DATA Block Start

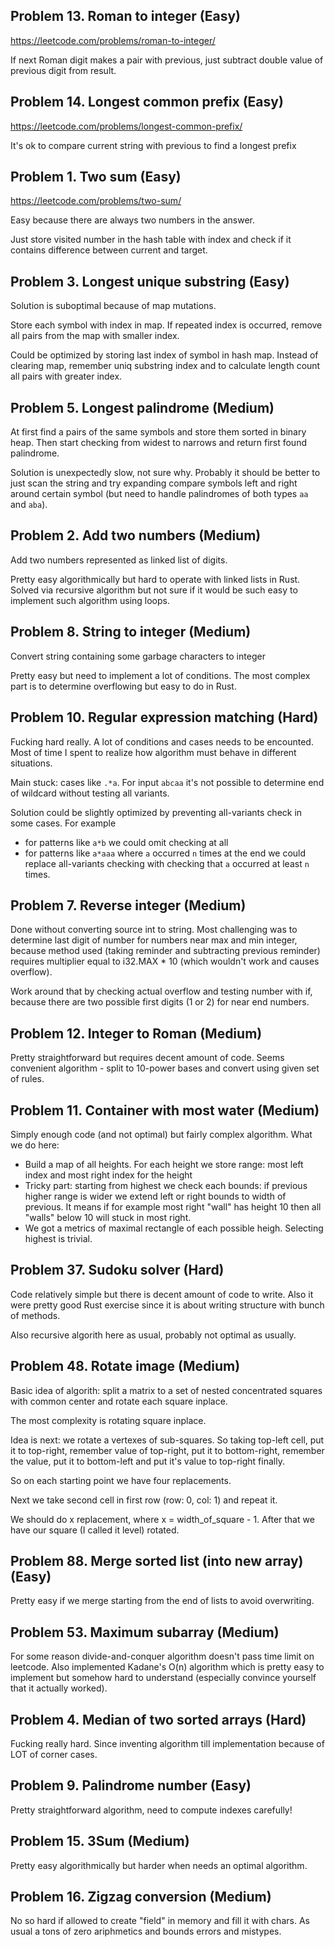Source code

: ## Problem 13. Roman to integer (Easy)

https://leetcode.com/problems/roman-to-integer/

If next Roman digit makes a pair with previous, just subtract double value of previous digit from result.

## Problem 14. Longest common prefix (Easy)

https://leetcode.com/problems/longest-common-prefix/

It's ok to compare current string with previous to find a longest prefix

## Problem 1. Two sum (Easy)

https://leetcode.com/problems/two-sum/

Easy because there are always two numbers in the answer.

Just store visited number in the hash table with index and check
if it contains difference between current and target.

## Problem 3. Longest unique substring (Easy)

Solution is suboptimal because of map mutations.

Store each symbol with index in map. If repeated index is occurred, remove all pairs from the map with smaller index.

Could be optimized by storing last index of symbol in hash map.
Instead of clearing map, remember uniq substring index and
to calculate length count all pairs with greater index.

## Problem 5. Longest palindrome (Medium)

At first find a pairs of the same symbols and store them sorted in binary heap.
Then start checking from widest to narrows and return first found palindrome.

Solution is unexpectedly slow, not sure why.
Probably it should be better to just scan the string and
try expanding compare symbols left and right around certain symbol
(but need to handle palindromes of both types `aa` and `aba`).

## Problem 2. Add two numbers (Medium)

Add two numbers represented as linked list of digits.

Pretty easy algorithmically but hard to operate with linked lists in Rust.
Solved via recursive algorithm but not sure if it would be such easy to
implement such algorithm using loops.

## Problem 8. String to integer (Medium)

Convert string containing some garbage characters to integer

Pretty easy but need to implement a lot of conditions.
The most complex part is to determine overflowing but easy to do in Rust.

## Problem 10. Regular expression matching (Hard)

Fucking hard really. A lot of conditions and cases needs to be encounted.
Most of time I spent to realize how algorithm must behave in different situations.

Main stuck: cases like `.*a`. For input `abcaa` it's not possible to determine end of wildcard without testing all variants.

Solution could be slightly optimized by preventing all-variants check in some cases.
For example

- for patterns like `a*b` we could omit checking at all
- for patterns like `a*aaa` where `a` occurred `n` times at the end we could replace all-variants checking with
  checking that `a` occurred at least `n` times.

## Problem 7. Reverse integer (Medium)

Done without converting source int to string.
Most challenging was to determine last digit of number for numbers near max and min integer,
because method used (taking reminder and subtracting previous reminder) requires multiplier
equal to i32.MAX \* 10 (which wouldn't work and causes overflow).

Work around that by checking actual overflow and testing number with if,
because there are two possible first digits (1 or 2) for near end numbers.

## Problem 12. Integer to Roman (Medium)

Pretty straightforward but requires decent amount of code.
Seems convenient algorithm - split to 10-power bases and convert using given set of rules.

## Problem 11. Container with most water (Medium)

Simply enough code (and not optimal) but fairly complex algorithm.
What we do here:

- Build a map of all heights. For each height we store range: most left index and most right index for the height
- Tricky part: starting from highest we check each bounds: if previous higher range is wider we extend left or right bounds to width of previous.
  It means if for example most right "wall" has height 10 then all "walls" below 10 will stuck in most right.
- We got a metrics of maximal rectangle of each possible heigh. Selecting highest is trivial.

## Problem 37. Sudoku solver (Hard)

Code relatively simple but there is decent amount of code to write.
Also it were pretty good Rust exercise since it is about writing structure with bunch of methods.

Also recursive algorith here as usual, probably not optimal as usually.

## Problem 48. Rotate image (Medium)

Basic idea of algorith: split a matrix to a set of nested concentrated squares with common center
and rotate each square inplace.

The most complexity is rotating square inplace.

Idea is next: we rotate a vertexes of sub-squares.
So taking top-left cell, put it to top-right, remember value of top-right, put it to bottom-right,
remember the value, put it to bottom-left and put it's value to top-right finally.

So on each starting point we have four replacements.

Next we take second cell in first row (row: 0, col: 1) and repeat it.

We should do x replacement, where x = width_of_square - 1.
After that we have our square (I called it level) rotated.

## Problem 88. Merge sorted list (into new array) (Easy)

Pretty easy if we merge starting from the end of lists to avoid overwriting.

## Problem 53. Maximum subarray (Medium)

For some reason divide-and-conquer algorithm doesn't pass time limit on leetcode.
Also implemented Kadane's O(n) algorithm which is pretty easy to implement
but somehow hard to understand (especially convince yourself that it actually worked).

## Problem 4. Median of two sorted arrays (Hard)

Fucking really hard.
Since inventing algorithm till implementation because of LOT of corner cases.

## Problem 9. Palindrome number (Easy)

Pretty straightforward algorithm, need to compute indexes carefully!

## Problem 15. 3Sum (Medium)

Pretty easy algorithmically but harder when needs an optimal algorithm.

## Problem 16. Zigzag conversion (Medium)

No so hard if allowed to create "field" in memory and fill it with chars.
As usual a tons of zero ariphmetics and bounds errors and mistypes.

DATA Block End

▸ EXERCISE DIRECTIONS:
Write only the number of lines in the records that include the word "common".

▸ PROBLEM SOLUTION:
3